■ **Saved data entries**
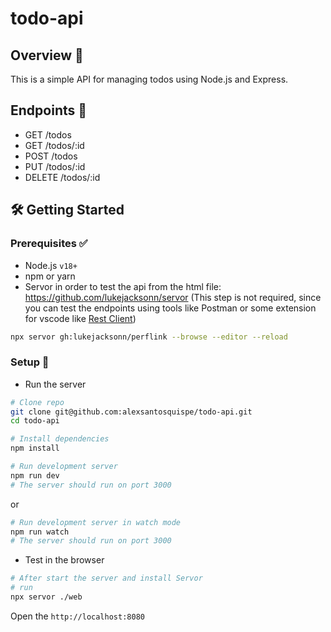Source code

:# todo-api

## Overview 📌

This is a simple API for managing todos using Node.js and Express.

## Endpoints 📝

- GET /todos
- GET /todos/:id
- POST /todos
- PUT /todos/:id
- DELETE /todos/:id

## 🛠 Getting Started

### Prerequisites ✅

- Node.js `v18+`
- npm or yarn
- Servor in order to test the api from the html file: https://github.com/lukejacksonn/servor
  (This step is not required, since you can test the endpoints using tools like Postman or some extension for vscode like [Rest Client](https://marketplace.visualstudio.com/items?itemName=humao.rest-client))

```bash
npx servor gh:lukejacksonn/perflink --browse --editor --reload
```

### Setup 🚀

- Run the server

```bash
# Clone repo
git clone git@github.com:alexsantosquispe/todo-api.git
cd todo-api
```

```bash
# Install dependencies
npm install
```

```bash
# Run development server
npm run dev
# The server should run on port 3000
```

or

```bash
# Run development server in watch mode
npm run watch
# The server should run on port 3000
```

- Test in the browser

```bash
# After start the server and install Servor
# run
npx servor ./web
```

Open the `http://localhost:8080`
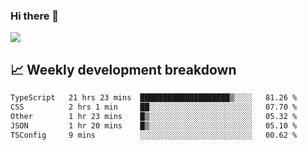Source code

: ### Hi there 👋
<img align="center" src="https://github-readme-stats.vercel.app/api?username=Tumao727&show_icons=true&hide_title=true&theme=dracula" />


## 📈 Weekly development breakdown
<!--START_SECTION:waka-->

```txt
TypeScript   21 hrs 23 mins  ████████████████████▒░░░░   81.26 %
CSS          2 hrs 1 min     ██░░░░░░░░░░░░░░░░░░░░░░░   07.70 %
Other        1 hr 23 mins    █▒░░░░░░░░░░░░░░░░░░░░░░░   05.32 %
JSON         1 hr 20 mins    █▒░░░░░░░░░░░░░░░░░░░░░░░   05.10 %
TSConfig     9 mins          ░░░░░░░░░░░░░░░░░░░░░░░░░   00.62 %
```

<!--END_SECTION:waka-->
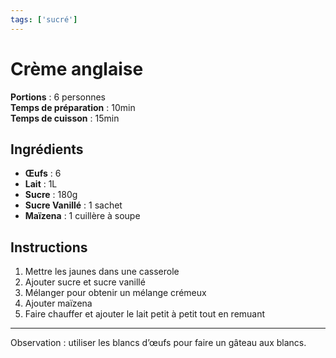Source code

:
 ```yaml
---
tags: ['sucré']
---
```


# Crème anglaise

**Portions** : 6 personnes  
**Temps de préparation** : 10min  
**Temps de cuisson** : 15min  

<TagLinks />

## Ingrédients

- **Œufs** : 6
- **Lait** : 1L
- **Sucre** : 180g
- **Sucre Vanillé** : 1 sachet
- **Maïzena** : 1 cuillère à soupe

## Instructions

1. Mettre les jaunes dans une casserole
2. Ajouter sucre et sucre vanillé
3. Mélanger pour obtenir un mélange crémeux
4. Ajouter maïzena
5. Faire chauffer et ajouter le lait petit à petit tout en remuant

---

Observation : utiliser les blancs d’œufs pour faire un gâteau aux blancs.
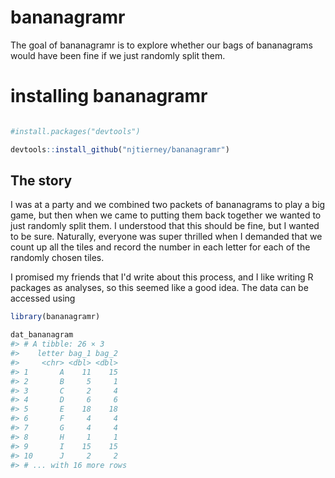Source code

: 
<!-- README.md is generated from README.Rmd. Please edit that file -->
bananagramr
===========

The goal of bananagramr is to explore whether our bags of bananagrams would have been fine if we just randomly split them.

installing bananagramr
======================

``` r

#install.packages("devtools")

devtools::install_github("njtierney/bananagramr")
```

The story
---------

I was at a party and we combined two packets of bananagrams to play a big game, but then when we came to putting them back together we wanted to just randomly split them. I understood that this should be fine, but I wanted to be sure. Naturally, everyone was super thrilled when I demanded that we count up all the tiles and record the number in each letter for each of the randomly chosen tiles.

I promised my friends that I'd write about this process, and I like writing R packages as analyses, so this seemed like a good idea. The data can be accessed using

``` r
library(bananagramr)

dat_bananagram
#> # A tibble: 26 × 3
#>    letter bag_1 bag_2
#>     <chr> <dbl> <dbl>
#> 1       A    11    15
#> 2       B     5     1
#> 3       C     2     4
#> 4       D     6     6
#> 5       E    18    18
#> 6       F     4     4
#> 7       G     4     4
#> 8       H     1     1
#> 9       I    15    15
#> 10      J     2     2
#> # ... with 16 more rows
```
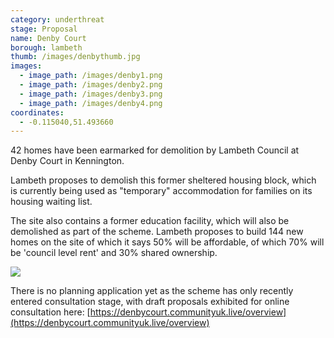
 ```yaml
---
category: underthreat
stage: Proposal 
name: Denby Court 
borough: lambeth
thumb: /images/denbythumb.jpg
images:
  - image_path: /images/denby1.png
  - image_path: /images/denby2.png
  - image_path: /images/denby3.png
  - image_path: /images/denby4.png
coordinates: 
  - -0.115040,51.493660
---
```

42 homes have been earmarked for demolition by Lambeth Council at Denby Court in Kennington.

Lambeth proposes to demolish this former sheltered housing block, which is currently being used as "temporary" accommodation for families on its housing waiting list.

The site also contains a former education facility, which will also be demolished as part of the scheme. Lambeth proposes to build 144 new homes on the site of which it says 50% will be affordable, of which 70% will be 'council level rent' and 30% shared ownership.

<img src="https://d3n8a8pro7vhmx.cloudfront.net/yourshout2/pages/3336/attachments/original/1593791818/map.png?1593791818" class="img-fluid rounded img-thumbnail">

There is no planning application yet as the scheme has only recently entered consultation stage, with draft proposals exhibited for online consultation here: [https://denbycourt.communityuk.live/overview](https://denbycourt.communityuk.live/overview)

■ **What is needed**
Would you tally the lines above holding "packages" and reply with the total alone?

■ **Answer to this exercise**
2